Bertrand du Marais (E85) : « La Banque Mondiale a causé des dommages économiques considérables avec ses rapports Doing Business »
L’été dernier, la Banque Mondiale annonçait la suspension de ses rapports Doing Business suite à de nombreuses irrégularités. L’enjeu est de taille : utilisés par les agences de notation, les résultats de ces rapports ont grevé la capacité d’emprunt et infléchi la stratégie d’investissement de nombreux États, pesant sur leur croissance depuis plus de 15 ans. Explications de Bertrand du Marais (E85), conseiller d’État.
ESSEC Alumni : En quoi consistait le rapport Doing Business de la Banque Mondiale ?
Bertrand du Marais : Ce rapport annuel traduit en plusieurs langues constituait la publication la plus diffusée de la Banque Mondiale. Il établissait depuis 17 ans le classement de référence mondial des systèmes juridiques nationaux selon leur capacité à faciliter la vie des affaires, en calculant l’indice « Ease of Doing Business Index » – littéralement : « facilité de faire des affaires ».
EA : Pourquoi la Banque Mondiale a-t-elle décidé d’interrompre la production de Doing Business le 16 septembre dernier ?
B. du Marais : La Banque Mondiale a pris cette décision après la confirmation, par une enquête externe, de très graves manipulations de données. Les notes de plusieurs pays, dont la Chine et l’Arabie Saoudite, ont été améliorées pour des raisons politiques sous la pression de hauts dirigeants de la Banque – en poste à l’époque des faits mais plus aujourd’hui – dont Kristalina Georgieva, actuelle directrice générale du FMI, et Simeon Djankov, ancien ministre des finances de Bulgarie.
EA : Des biais méthodologiques ont également été identifiés…
B. du Marais : En effet, cette fraude s’accompagnait de biais systématiques à chaque étape de la production de l’index. Primo, les données résultaient d’un sondage d’opinion adressé à un panel restreint principalement constitué d’avocats anglo-américains pour la plupart déconnectés de la réalité des affaires dans les pays en voie de développement. Deuxio, les questions reposait sur un cas pratique qui reflétait davantage une approche théorique de la vie des entreprises que les usages les plus courants des systèmes évalués. Tertio, les répondants devaient noter le droit local de façon binaire en fonction de la présence (1) ou non (0) de certains instruments réputés efficaces mais en fait très inspirés du droit anglo-américain. Enfin, les résultats étaient synthétisés sous forme de moyenne arithmétique, sans pondération, ce qui exagérait notamment le caractère procédurier du droit, occultant le fait que celui-ci constitue aussi un instrument de garantie et d’équilibre entre les parties. En fait, toute l’approche était erronée : inspirée par le droit dans les livres et non par le droit en action, elle se contentait de mesurer l’écart entre la réalité et un monde rêvé par des économistes anglo-américains…

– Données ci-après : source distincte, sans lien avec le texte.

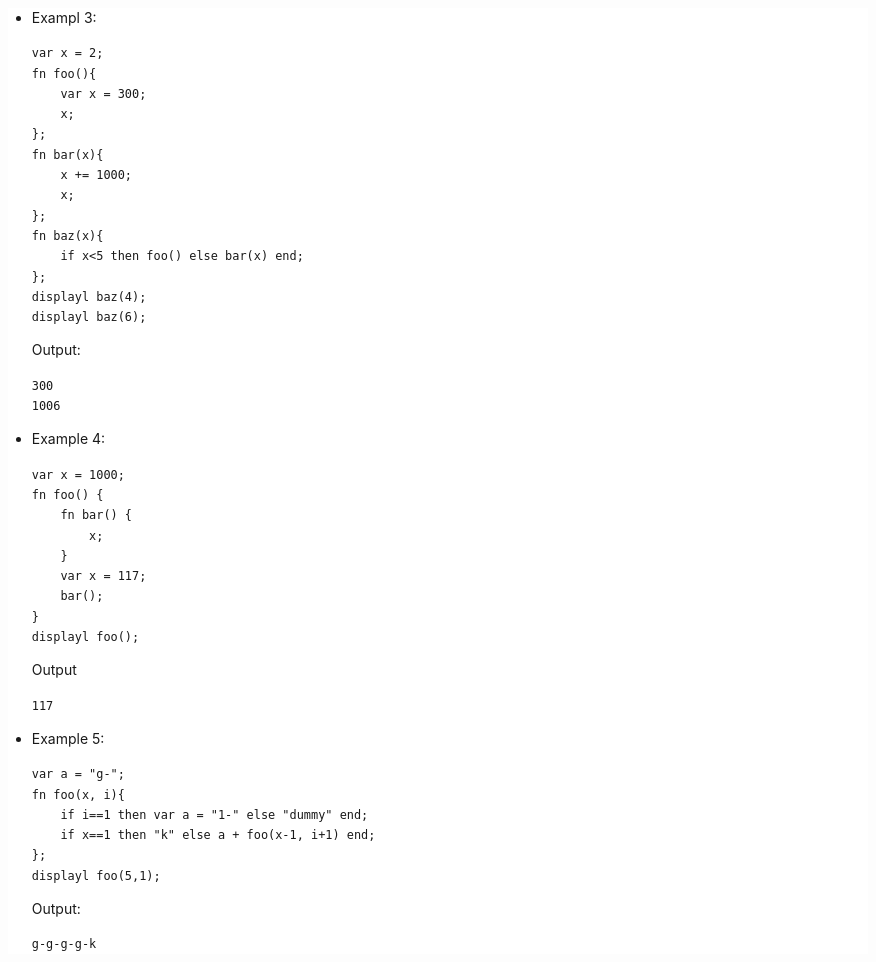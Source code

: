 
- Exampl 3:
    ```
    var x = 2;
    fn foo(){
        var x = 300;
        x;
    };
    fn bar(x){
        x += 1000;
        x;
    };
    fn baz(x){
        if x<5 then foo() else bar(x) end;
    };
    displayl baz(4);
    displayl baz(6);
    ```
    Output:
    ```
    300
    1006
    ```

- Example 4:
    ```
    var x = 1000;
    fn foo() {
        fn bar() {
            x;
        }
        var x = 117;
        bar();
    }
    displayl foo();
    ```
    Output
    ```
    117
    ```

- Example 5:
    ```
    var a = "g-";
    fn foo(x, i){
        if i==1 then var a = "1-" else "dummy" end;
        if x==1 then "k" else a + foo(x-1, i+1) end;
    };
    displayl foo(5,1);
    ```
    Output:
    ```
    g-g-g-g-k
    ```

EA : Vous aviez tiré la sonnette d’alarme dès la parution du premier Doing Business en 2004. Quels signaux vous avaient-ils alerté à l’époque ?
B. du Marais : Je connaissais déjà la méthodologie sur laquelle reposait Doing Business – ses initiateurs Andrei Shleifer et F. Lopez de Silanes l’ont publiée dès 1998 dans un article intitulé « Law and Finance ». J’ai tout de suite perçu, à la fois, ses biais de conception et ses effets potentiellement dévastateurs sur les marchés financiers des pays mal notés, où les emprunteurs risqueraient de devoir payer une prime (« spread ») pour compenser leur mauvaise appréciation. C’est pourquoi j’ai immédiatement lancé une critique rigoureuse et scientifique avec l’ensemble de la Place de Paris (pour une fois réunie… des avocats aux notaires, de la Chancellerie à Bercy, en passant par la Banque de France). Nous l’avons publiée dès 2006 en français puis en anglais.
EA : Quel a été l’impact de cette alerte ?
B. du Marais : Nos travaux ont été repris par de nombreux scientifiques, dont les économistes du Bureau International du Travail qui ont bien compris que Doing Business conduisait aussi à abroger les garanties accordées aux salariés. À court terme, l’initiative a abouti sur la hausse de la note de la France de 17 places en deux ans, performance jamais atteinte depuis dans aucun classement concernant la France… Surtout, nos arguments ont été repris en 2008 dans un premier audit interne à la Banque. Ensuite, et plus incroyable : les syndicats américains s’en sont emparés et ont fait du lobbying auprès des parlementaires démocrates et de l’administration de Barack Obama, ce qui a abouti sur une résolution ordonnant au Président des États-Unis de faire supprimer le sous-indicateur « Employing Workers » de l’indice global et du classement. Par coïncidence, Michael Klein, vice-président de la Banque Mondiale alors en charge de Doing Business, demandait au même moment à faire valoir par anticipation des droits à la retraite bien mérités, tandis que Simeon Djankov, l’économiste en chef de Doing Business, retournait dans sa Bulgarie natale…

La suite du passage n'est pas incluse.